EXERCISE ▸ Return the data below exactly, stopping after the line with "параметров расчетной модели".

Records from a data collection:
%%

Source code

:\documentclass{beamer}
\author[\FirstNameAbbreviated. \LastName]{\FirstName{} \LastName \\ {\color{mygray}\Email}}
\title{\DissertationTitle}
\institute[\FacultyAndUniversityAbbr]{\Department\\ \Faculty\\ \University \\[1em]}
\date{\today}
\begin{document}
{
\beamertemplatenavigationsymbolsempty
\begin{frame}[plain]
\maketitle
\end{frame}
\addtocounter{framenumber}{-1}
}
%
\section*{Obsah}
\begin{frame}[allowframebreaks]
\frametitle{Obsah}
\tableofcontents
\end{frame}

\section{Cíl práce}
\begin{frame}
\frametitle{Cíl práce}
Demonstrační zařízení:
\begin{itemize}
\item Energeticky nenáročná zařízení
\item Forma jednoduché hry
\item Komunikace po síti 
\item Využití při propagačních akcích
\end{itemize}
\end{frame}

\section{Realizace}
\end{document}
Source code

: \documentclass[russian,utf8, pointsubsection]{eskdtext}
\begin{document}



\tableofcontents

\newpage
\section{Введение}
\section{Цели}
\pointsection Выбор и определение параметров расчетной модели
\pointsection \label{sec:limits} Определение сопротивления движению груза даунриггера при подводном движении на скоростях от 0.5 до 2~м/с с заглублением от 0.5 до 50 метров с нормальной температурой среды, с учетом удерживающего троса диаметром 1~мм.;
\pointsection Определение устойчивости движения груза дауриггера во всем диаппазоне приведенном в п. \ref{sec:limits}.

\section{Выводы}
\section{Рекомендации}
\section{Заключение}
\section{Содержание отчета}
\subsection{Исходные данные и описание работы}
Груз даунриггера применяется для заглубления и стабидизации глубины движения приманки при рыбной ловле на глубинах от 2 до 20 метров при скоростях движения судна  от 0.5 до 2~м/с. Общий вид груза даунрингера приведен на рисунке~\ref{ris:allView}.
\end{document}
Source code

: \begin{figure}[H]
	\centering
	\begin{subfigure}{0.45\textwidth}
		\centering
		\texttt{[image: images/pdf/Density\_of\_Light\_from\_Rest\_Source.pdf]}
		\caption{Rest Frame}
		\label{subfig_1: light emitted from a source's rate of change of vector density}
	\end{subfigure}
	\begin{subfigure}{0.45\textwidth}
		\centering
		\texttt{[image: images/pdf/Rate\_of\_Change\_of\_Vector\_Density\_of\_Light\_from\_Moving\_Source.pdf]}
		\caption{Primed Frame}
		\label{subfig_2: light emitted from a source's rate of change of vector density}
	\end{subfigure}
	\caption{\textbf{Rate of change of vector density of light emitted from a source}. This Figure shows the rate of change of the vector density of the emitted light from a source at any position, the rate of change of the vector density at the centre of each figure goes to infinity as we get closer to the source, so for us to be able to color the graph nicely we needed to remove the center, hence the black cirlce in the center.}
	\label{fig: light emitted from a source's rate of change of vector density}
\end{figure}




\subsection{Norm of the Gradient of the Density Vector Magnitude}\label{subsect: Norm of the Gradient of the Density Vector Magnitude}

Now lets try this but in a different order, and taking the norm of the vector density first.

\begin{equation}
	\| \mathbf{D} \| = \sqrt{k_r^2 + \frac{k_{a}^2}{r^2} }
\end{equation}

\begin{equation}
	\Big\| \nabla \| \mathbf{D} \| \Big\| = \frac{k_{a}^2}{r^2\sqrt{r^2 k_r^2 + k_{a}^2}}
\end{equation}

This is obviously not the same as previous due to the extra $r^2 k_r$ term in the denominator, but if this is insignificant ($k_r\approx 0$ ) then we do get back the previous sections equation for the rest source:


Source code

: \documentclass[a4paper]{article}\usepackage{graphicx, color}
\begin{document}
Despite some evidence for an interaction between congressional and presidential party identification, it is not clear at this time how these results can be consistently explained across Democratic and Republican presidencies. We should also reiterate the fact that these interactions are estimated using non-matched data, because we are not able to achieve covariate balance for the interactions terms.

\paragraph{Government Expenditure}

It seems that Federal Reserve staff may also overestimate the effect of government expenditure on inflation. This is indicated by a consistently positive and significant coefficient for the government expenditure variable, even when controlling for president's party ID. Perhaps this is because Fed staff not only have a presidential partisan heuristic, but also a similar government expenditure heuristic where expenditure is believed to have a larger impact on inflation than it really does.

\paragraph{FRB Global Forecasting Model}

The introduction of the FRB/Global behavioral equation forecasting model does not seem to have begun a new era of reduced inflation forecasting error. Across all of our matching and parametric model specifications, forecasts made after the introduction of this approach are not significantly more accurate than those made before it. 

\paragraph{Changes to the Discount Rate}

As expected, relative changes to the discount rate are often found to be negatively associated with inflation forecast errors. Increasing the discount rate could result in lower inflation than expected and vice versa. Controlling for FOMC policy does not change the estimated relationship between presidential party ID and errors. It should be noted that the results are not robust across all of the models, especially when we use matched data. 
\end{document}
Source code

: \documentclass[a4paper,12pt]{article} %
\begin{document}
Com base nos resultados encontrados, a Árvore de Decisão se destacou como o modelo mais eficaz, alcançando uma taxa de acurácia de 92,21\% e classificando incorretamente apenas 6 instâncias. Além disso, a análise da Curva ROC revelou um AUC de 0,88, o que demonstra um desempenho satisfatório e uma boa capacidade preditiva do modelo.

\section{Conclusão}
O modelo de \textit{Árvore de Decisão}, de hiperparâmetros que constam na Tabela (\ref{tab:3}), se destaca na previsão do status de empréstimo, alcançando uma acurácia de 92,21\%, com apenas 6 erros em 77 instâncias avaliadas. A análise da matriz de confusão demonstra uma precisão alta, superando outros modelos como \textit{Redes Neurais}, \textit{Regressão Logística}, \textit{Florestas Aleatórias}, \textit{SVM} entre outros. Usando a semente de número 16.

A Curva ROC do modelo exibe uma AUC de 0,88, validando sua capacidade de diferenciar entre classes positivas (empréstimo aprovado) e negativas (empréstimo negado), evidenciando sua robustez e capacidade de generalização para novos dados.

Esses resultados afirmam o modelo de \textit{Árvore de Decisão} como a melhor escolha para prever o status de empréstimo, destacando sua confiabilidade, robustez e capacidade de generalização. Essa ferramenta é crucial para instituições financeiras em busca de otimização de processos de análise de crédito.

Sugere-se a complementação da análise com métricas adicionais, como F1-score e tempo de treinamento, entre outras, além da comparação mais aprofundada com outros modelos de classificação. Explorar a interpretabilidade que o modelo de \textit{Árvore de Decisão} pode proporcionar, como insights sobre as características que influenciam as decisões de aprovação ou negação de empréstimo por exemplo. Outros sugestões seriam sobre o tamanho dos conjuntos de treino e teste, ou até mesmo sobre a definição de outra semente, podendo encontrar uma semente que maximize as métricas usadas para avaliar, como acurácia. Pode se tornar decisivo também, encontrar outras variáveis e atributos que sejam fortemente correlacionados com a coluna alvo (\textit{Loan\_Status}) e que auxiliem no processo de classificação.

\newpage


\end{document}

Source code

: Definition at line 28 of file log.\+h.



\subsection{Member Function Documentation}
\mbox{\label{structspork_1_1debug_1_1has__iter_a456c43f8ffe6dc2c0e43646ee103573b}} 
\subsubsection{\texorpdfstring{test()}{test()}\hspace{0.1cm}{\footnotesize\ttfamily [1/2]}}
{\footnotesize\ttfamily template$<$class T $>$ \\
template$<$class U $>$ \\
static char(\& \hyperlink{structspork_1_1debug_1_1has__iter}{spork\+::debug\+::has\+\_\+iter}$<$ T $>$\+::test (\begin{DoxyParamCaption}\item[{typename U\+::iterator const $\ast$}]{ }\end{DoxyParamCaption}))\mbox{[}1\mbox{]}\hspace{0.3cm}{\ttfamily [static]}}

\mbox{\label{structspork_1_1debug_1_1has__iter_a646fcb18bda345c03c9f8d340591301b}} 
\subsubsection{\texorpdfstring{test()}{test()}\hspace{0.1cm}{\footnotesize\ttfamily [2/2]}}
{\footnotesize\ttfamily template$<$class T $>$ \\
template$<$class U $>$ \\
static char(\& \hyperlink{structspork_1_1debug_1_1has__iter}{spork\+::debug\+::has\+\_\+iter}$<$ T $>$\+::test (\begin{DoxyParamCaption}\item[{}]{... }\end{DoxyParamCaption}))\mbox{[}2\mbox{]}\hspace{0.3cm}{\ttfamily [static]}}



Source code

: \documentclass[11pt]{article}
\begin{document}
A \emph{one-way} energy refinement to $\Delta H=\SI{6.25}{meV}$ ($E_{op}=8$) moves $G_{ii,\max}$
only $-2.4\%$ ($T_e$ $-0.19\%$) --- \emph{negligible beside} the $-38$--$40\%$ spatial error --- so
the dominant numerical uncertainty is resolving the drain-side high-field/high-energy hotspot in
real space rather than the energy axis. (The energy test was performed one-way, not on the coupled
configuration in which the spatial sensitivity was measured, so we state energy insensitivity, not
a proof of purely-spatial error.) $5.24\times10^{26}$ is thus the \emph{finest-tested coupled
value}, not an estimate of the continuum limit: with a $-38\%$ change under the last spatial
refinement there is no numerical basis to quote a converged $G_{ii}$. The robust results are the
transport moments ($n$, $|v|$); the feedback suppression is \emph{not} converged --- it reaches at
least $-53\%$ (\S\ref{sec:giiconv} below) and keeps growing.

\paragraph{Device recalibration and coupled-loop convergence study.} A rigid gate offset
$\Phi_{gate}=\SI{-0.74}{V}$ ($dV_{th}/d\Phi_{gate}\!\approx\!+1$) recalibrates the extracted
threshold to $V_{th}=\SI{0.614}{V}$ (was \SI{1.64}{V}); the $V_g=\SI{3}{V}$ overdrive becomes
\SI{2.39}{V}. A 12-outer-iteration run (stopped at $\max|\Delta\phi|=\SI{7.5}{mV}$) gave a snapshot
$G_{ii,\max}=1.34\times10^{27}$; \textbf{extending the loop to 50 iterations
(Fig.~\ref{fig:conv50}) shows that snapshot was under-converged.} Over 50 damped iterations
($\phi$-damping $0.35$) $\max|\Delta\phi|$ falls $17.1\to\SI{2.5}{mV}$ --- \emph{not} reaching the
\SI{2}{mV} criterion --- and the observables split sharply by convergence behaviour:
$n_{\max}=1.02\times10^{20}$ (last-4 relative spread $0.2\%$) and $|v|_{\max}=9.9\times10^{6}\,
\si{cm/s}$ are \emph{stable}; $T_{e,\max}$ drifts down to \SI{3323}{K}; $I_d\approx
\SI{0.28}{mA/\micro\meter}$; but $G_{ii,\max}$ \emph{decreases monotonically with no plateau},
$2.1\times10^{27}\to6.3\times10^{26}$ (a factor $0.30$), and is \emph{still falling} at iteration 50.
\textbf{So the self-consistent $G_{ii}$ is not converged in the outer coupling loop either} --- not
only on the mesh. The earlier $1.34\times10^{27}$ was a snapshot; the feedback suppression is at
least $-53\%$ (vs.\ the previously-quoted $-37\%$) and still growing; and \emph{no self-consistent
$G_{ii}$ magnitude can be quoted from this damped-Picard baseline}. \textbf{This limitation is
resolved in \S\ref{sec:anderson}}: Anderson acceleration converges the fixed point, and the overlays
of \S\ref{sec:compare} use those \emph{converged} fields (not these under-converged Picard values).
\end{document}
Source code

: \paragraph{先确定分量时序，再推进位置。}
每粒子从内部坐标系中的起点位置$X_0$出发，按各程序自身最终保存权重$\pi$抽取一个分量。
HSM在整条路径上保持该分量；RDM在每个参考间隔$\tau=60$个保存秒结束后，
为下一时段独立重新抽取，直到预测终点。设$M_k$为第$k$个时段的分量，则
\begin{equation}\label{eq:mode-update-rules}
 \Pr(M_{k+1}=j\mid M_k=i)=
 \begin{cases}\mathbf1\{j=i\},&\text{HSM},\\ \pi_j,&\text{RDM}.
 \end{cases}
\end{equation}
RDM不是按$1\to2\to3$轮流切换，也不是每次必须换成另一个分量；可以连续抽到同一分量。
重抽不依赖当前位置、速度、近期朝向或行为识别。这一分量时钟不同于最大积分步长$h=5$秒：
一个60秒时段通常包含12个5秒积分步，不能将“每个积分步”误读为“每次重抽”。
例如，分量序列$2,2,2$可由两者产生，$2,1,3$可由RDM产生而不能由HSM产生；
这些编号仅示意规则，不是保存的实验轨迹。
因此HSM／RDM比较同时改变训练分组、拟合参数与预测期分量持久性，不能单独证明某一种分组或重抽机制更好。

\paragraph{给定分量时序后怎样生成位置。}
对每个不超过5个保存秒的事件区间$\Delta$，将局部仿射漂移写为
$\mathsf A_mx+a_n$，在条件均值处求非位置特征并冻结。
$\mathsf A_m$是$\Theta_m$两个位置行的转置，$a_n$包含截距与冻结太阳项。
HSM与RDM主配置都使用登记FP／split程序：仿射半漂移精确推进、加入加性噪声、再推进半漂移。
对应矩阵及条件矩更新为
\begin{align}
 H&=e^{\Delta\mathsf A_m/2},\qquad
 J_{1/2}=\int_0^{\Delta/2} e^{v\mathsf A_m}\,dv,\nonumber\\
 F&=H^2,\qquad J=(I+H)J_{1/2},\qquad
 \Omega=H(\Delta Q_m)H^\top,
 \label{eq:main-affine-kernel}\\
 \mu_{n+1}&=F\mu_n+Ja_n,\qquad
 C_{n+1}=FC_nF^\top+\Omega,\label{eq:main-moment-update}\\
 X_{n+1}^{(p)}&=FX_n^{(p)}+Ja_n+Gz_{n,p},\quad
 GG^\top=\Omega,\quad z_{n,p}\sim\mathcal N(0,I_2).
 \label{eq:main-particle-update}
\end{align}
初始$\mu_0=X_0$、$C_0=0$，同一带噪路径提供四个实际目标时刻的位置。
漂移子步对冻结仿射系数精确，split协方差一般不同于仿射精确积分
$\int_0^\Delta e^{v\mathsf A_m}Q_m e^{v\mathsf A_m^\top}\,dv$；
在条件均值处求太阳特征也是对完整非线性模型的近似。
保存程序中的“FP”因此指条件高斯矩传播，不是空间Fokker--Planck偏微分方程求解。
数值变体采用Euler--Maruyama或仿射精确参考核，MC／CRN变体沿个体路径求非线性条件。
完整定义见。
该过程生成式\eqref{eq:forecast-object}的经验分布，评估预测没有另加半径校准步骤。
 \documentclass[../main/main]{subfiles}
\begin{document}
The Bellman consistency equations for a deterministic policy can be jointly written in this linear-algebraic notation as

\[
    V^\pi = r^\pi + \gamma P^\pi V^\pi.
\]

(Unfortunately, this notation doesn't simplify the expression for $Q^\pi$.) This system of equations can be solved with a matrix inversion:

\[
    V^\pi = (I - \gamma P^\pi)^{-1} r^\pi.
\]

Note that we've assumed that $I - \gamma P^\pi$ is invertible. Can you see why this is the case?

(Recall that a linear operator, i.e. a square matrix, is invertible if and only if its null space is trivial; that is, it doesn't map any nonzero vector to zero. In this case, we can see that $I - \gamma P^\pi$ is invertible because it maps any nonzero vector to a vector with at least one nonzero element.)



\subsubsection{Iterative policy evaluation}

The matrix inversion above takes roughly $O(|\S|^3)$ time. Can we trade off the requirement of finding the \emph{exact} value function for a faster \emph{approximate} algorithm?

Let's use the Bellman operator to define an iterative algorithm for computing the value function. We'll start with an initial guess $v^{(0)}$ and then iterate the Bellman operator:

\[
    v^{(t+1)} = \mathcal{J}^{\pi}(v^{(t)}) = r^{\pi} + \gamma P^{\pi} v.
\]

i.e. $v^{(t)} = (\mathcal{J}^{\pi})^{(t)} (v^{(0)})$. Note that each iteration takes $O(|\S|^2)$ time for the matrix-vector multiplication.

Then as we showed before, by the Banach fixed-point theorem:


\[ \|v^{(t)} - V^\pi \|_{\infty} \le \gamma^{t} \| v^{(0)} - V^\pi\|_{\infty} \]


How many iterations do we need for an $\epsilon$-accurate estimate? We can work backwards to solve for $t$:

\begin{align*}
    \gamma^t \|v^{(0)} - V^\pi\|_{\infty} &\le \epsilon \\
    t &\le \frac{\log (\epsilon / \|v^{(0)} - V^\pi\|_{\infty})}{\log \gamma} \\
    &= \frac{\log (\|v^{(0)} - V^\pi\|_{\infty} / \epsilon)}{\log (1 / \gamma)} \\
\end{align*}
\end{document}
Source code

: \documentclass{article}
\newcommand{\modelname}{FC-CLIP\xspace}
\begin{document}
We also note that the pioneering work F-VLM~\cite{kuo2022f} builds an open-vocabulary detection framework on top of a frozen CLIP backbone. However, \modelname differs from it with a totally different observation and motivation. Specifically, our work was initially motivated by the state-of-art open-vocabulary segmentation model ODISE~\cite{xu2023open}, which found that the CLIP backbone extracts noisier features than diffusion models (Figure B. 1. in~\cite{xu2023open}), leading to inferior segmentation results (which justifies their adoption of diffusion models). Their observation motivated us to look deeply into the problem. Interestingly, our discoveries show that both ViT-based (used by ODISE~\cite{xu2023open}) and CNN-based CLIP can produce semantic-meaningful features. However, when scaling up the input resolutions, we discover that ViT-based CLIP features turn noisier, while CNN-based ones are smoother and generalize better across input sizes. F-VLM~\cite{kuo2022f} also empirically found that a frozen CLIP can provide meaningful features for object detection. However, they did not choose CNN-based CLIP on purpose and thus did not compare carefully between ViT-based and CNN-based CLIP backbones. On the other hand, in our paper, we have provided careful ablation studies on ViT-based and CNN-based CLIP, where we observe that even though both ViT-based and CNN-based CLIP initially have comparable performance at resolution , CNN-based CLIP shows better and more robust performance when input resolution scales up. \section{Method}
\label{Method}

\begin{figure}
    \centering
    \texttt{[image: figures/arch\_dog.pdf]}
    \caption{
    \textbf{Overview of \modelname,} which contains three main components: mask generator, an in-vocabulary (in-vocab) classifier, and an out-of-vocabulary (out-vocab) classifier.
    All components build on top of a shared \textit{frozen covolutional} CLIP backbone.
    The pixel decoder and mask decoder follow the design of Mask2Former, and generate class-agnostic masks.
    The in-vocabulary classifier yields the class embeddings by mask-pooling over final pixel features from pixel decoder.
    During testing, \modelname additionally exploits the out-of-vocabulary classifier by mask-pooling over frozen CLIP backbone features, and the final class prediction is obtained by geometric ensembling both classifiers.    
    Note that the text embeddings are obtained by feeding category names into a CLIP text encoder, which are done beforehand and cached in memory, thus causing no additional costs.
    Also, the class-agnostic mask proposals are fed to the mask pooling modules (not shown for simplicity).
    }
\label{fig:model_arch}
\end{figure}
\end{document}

%%

YOUR SOLUTION ▸
Source code

:\documentclass{beamer}
\author[\FirstNameAbbreviated. \LastName]{\FirstName{} \LastName \\ {\color{mygray}\Email}}
\title{\DissertationTitle}
\institute[\FacultyAndUniversityAbbr]{\Department\\ \Faculty\\ \University \\[1em]}
\date{\today}
\begin{document}
{
\beamertemplatenavigationsymbolsempty
\begin{frame}[plain]
\maketitle
\end{frame}
\addtocounter{framenumber}{-1}
}
%
\section*{Obsah}
\begin{frame}[allowframebreaks]
\frametitle{Obsah}
\tableofcontents
\end{frame}

\section{Cíl práce}
\begin{frame}
\frametitle{Cíl práce}
Demonstrační zařízení:
\begin{itemize}
\item Energeticky nenáročná zařízení
\item Forma jednoduché hry
\item Komunikace po síti 
\item Využití při propagačních akcích
\end{itemize}
\end{frame}

\section{Realizace}
\end{document}
Source code

: \documentclass[russian,utf8, pointsubsection]{eskdtext}
\begin{document}



\tableofcontents

\newpage
\section{Введение}
\section{Цели}
\pointsection Выбор и определение параметров расчетной модели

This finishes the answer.